**Problem requirements:** Beginning with the line that has "on the holdout)" in it, transcribe the listing exactly through its final line, and add nothing.
:: Information given ::
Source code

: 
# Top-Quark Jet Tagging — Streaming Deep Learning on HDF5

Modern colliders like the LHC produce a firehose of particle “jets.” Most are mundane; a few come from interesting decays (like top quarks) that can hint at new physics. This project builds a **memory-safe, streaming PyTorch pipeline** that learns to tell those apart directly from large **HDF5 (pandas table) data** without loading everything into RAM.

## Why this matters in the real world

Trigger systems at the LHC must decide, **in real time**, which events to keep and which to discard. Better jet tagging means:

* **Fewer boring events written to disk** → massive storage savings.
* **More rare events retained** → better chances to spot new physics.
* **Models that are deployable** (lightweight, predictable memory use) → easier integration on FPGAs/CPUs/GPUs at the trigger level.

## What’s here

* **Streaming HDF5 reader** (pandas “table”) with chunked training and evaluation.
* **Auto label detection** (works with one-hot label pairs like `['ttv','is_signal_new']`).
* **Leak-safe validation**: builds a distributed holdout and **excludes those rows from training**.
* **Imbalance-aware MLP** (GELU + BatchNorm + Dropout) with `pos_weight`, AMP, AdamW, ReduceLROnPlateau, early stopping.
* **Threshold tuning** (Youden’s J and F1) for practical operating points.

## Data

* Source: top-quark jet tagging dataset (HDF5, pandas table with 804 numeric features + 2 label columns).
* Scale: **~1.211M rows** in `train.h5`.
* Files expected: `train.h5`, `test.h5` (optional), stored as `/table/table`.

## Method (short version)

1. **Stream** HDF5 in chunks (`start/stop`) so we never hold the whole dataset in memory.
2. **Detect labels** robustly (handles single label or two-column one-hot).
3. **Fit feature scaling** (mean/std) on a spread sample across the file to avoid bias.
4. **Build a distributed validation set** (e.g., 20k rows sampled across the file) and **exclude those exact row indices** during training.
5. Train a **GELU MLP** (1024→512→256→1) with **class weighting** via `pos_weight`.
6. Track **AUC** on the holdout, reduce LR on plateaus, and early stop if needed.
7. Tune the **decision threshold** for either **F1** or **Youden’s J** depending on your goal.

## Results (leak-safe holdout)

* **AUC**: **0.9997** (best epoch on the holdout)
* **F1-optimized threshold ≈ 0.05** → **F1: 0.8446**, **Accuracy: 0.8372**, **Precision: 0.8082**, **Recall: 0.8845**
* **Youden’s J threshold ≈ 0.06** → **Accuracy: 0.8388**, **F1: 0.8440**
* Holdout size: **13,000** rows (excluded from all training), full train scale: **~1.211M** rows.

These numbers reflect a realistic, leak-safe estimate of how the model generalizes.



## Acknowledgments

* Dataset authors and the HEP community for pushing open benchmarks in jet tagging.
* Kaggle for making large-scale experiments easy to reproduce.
:::
**Expected answer:**
* **AUC**: **0.9997** (best epoch on the holdout)
* **F1-optimized threshold ≈ 0.05** → **F1: 0.8446**, **Accuracy: 0.8372**, **Precision: 0.8082**, **Recall: 0.8845**
* **Youden’s J threshold ≈ 0.06** → **Accuracy: 0.8388**, **F1: 0.8440**
* Holdout size: **13,000** rows (excluded from all training), full train scale: **~1.211M** rows.

These numbers reflect a realistic, leak-safe estimate of how the model generalizes.



## Acknowledgments

* Dataset authors and the HEP community for pushing open benchmarks in jet tagging.
* Kaggle for making large-scale experiments easy to reproduce.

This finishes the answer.